I struggled with whether or not to introduce the concepts of Santa Claus, the Easter Bunny, the Tooth Fairy et cetera with my son for a lot of the same reasons posted in this blog. That to me it seemed dishonest, as well as fostering a system of myth much like the mythologies and superstitions I regularly rail against. I wanted my son to trust what I tell him and to know that he’s only going to get truth from me. However I realized a couple of things, with help from my wife, and upon deeper reflection. The search for truth is and should be the province of adult intellect. It’s only with maturity that we become capable of judging the world critically. To instil an entirely rational, entirely critical outlook in a child is, in my view, to rob them of the one time in their lives when it is permissible, and even beneficial to indulge in undiluted fantasy. One of our jobs as parents is to encourage a sense of wonder and imagination in our children. A belief in Santa Claus, or the Easter Bunny, or any of the other childhood myths that quickly pass away as the child matures helps to build that sense of the fantastic, helps to fire the imagination. What’s more, as the child develops intellectually they step away from those beliefs in favour of more a rational outlook. That is really a child’s first steps toward critical thinking. They independently begin to examine what they’ve been told versus the evidence of their senses and experience in order to come to their own conclusions. I believe that this exercise has value, and should be allowed to occur naturally. I remember feeling a sense of accomplishment when I figured out that Santa Claus was really my parents, I didn’t resent them for lying to me or perpetuating some false mythology, but I did feel good about the fact that I’d discovered a truth about reality on my own. I had the same sense of accomplishment after my first in depth study of religion led me to the conclusion that it was really not very different from the mythologies which I’d been taught were just stories told to explain a world that a simpler version of man didn‘t understand.

Adam Golden said...

Personally I don’t want my son to just believe anything, even if it was me who told it to him, I don’t need him to see me as a bastion of perfect truth. I would much prefer if he listens to anyone, including myself, weighs their words against his own experience, knowledge and feelings and comes to his own truth. Children CAN smell bullshit, as you so correctly put it, they do know when something’s not right and they should be allowed to work that out for themselves, but while they’re too young to appreciate the true wonders of reality what is harmed by allowing them to indulge in wonders they CAN appreciate, even if they happen to be false? The time for cold hard truth will come soon enough.
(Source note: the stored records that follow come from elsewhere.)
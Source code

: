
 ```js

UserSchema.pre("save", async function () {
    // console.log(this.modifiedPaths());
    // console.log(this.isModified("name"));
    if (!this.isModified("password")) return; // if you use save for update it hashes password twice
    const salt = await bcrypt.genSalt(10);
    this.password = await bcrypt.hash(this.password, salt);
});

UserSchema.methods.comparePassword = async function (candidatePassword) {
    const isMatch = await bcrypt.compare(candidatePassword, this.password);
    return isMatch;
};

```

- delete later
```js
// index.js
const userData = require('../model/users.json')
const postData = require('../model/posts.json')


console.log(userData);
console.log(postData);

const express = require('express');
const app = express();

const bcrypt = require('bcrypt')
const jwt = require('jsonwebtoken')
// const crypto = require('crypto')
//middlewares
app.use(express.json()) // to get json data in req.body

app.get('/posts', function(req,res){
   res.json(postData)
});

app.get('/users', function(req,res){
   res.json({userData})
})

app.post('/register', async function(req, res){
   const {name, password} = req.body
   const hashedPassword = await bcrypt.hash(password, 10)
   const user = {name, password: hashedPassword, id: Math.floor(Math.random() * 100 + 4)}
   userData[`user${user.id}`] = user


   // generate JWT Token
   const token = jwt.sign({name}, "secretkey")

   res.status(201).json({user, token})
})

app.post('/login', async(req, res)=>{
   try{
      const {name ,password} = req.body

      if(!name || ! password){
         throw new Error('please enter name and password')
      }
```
I see no hypocrisy in allowing children to be children. I see great benefits in encouraging fantasy and imagination in children and I also see benefits in allowing children to sift fact from fiction on their own. Critical thinking and logic have to be learned and exercised, like a muscle, one of the ways we do that is by weighing and measuring the data we once believed so passionately and deciding, based on the best evidence we have available whether or not it’s true or false. My son will get the pleasure and anticipation of waiting for Santa to come, of wondering how the Tooth Fairy gets under his pillow without waking him and the host of other childhood experiences that most of us had and he’ll also get the sense of accomplishment and pride I got when I took that first step into mature thinking and realized that a great many of the things that I thought were true are not. In due time children will put away childish things. In the mean time, let’s just let them play

Unknown said...

Adam, at the very least you have the testicular fortitude to offer your comments & contributions here. I "wish" I could say the same for others. The sideways comments from family are both tragic, & sadly not unexpected. I'd caution your line of thinking on this. Our children would sit for interviews and relay the broken hearts they witnessed in grades 8 & 9, from friends that had never been told. This moment in our lives stands as testimony to the level of truth we are committed to. The fantasy life we all enjoy, is alive & well, through RPG's we enjoy together, stories we tell, and the fun we share as a family. Not to mention the DnD I now enjoy with my grown sons! Welcome to Nerdtopia, please roll 1d20 for initiative! }:) I'll quote my son here, after reading your comment, "the only thing I was robbed of, was the opportunity to be lied to" hopefully food for thought, As a parent our walk must go ahead of our talk ...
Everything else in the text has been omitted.